Back in the 1970s, insurance adjuster Gary Gygax used insurance actuarial tables to come up with a simple but revolutionary concept for gaming: if I attack you with a weapon, then there’s a certain probability that I’ll hit you with it, and if I hit you, I’ll do some amount of damage based on how hard I hit and what kind of weapon I used.  I can model the probability of hitting with the weapon and the amount of damage dealt with dice rolls, and I can improve the accuracy of my results if I use numeric modifiers.  So, for example, if I’m a barbarian chief with a magic sword, I might need modifiers for my basic strength and skill with weapons, my proficiency with a sword (as opposed to an axe or a magic wand), the level of enchantment that my magic sword is carrying, and anything else that might apply like advantageous position on the battlefield or the fact that an evil wizard just cast a Blindness spell on me.  All of that’s going to give me a basic calculation:

                d20 roll + Strength + Level modifier + Enchantment + Proficiency + etc… = Attack Roll

So I roll a 20-sided die, add in all the modifiers, and if the result is higher than the Armor Class of the thing that I’m attacking, I hit it.  After that, I roll to see how much damage I did.

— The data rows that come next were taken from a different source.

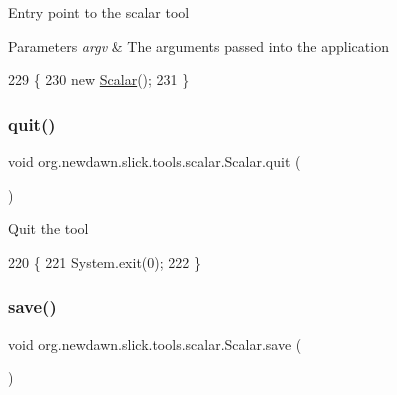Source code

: Entry point to the scalar tool


\begin{DoxyParams}{Parameters}
{\em argv} & The arguments passed into the application \\
\hline
\end{DoxyParams}

\begin{DoxyCode}
229                                            \{
230         \textcolor{keyword}{new} \mbox{\hyperlink{classorg_1_1newdawn_1_1slick_1_1tools_1_1scalar_1_1_scalar_a9041a9bf0c10b24ed8d96c6acd056019}{Scalar}}();
231     \}
\end{DoxyCode}
\mbox{\label{classorg_1_1newdawn_1_1slick_1_1tools_1_1scalar_1_1_scalar_ae0f2111b7ad2a03db31292f6ad5f9502}} 
\subsubsection{\texorpdfstring{quit()}{quit()}}
{\footnotesize\ttfamily void org.\+newdawn.\+slick.\+tools.\+scalar.\+Scalar.\+quit (\begin{DoxyParamCaption}{ }\end{DoxyParamCaption})\hspace{0.3cm}{\ttfamily [inline]}}

Quit the tool 
\begin{DoxyCode}
220                        \{
221         System.exit(0);
222     \}
\end{DoxyCode}
\mbox{\label{classorg_1_1newdawn_1_1slick_1_1tools_1_1scalar_1_1_scalar_a68119c1aa5736c2a2f65ffe6f62f6ee9}} 
\subsubsection{\texorpdfstring{save()}{save()}}
{\footnotesize\ttfamily void org.\+newdawn.\+slick.\+tools.\+scalar.\+Scalar.\+save (\begin{DoxyParamCaption}{ }\end{DoxyParamCaption})\hspace{0.3cm}{\ttfamily [inline]}}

That same basic mechanic underlies all of D&D.  I have some basic skill at something—hiding in shadows, picking pockets, reading an ancient magical text, bonking people over the head, whatever—and that skill is represented by a set of mathematical modifiers.  The influence of random chance is represented by the rolling of dice.  Add those two things up, and if I beat whatever score I needed to beat, then I succeed with whatever it was that I was trying to do.  If I fail, then I don’t.  Either way, as a Player I have to then decide how my Character will react and deal with the resulting situation.  When the game is running well, it turns on the actions and reactions of the Player-Characters rather than on the repeated rolling of dice, but the dice are still a decided part of the game. 

Which is kind of the point.  Gygax used probability and insurance theory as a way to model combat for gaming.  But what you do with the ruleset he created is a thing he left more or less entirely up to the folks who bought his game.  In D&D, you have a referee, called a Dungeon Master (DM), who sets up situations for the Players and who controls the monsters and the environment.  Against this, the Players build Characters (called Player-Characters or PCs) that they then walk through the adventure that the DM has created.  The situations are sometimes represented using a map, but the action really takes place in the players’ minds, and it’s important to understand that and buy into it if you’re going to play the game.  You have to imagine yourself in the game and act it out.  When everybody at the table does it, that’s when it works.  If you think this whole conversation sounds ridiculous, then D&D probably isn’t your game.  It’s not for everybody.

To me, playing D&D is a lot like writing a comic book.  As a DM, I’m basically scripting the adventure.  But the writer of a comic is NOT the guy who makes that comic come to life.  Just as a comic writer needs lots of help to make a comic, so too a DM needs lots of help to make an adventure.  I might have an idea for my Players, but it’s their Characters who star in the story.

Still not sure?  I recommend the Critical Hit podcast from MajorSpoilers.com.  Listen to a few episodes, and if you like what you hear, give D&D a try.  Otherwise, well, there’s lots of other stuff you can do with your time besides playing D&D.